In Western Workd,digitalising manufacturing plans has helped companies to detect and resolve any challenges since its possible to monitor entire production process in real-time.According to Sub-Saharan Africa latest Purchasing Managers’ Index, factory output in has stagnated for the first six months of 2015. The manufacturing performance has also recorded lowered scores in components like output and suppliers’ delivery times in countries like Nigeria and South Africa. In spite of this, Sub Saharan Africa’s manufacturing sector has been and will continue to be a key driver of the continent’s economy, with its agricultural exports expected to increase 4% this year.For African countries to remain some of the top exporters to European region, it is imperative that countries digitise their current infrastructure.Although the production flexibility is important, production efficiency is just as vital to reduce time to markets like Europe and North America especially United States under AGOA partnership that was recently renewed by President Barack Obama. There is need for processes to be optimised so that African manufacturers can maintain a competitive edge over competitors in producing customised products more quickly.

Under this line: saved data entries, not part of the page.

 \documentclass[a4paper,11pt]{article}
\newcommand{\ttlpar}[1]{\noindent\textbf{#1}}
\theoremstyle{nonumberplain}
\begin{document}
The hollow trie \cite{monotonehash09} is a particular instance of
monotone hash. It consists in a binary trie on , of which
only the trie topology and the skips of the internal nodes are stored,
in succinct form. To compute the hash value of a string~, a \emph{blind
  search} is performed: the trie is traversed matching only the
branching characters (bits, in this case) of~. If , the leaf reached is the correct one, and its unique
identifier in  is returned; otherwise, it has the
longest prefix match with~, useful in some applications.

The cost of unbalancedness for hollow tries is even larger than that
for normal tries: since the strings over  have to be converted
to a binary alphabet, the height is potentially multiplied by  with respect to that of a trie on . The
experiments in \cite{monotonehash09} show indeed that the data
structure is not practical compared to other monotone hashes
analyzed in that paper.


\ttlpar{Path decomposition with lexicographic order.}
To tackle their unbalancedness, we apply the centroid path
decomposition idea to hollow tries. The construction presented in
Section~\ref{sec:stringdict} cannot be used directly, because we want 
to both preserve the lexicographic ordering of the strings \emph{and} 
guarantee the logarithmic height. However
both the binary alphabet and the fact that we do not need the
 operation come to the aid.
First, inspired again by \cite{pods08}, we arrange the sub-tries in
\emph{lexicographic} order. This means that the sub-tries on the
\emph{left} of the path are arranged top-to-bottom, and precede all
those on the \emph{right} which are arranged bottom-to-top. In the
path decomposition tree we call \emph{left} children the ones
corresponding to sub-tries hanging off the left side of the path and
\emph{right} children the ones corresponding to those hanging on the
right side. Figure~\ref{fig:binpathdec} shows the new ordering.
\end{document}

With manufacturing centred on consumers, it has become necessary for supply chains to be highly flexible and optimised to shorten the product development process. To reap maximum benefits, the Kenyan government has been recommending that manufacturers adopt a holistic approach when digitising their workflows. There was an outcry by labor unions when tea companies in the country adopted digital machinery to increase efficiency and productivity.After doing so, two key functions emerged from the tea factories in Kenya and that was virtual production simulation and a tightly integrated system.They enable digital tea factories to reduce time to market and improve both production flexibility and efficiency.In a publication about digital factories I read recently, factories going digital allows for a standardised, integrated operating system based on consistent data management and uniform interfaces for hardware and software.That has long been the case in countries like Finland, Australia, Germany, Canada, United Kingdom, France, Italy, United States and Japan among others.

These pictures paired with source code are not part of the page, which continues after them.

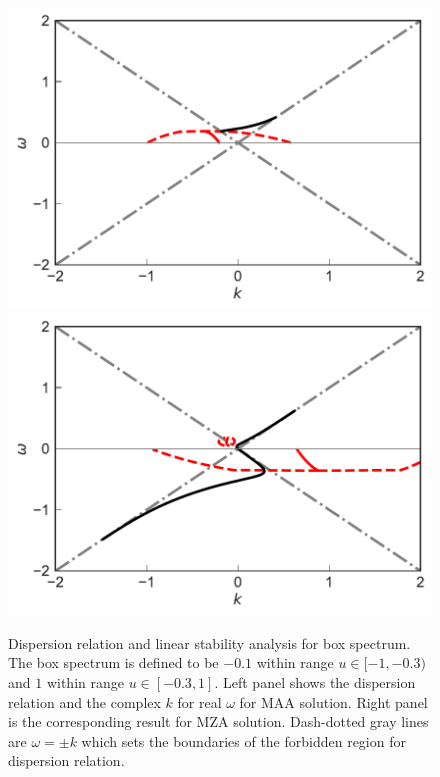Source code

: \begin{figure}
   \includegraphics[width=\linewidth]{chapters/assets/dr/spectBoxC1MAADRPltBlob.pdf}
   \endminipage\hfill
   \includegraphics[width=\linewidth]{chapters/assets/dr/spectBoxC1MZADRPltBlob.pdf}
   \endminipage\hfill
   \caption{Dispersion relation and linear stability analysis for box spectrum. The box spectrum is defined to be $-0.1$ within range $u\in [-1,-0.3)$ and $1$ within range $u\in [-0.3,1]$. Left panel shows the dispersion relation and the complex $k$ for real $\omega$ for MAA solution. Right panel is the corresponding result for MZA solution. Dash-dotted gray lines are $\omega= \pm k$ which sets the boundaries of the forbidden region for dispersion relation.
    }
   \label{fig-box-c1}
\end{figure}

In South Korea, automation components like controllers and motor management now function seamlessly in a single engineering environment, minimising engineering time that companies like Hyundai and KIA takes.In Japan, use of such technology means problems can be detected and resolved quickly as the entire production process is monitored in real-time. This way, Japanese manufacturers not only ramp up their production efficiency but also reduce time-to-market and that what brands like Toyota among the best selling in the world. A friend of mine working in a Tokyo based digital factory shared with me how digitalisation has enabled them simulation of virtual production lines, where the required type, volume and placement of machines for a new production process can be determined. Technically explaining, simulations of a new production line are built upon real-time data to closely resemble the physical world that we are all familiar with. When simulation predicts high success, the particular production design would have a potentially higher chance of swift implementation with minimal downtime.This also means that changing production lines is not only easier but also faster, and with lowered risks and thats the way for African countries to go.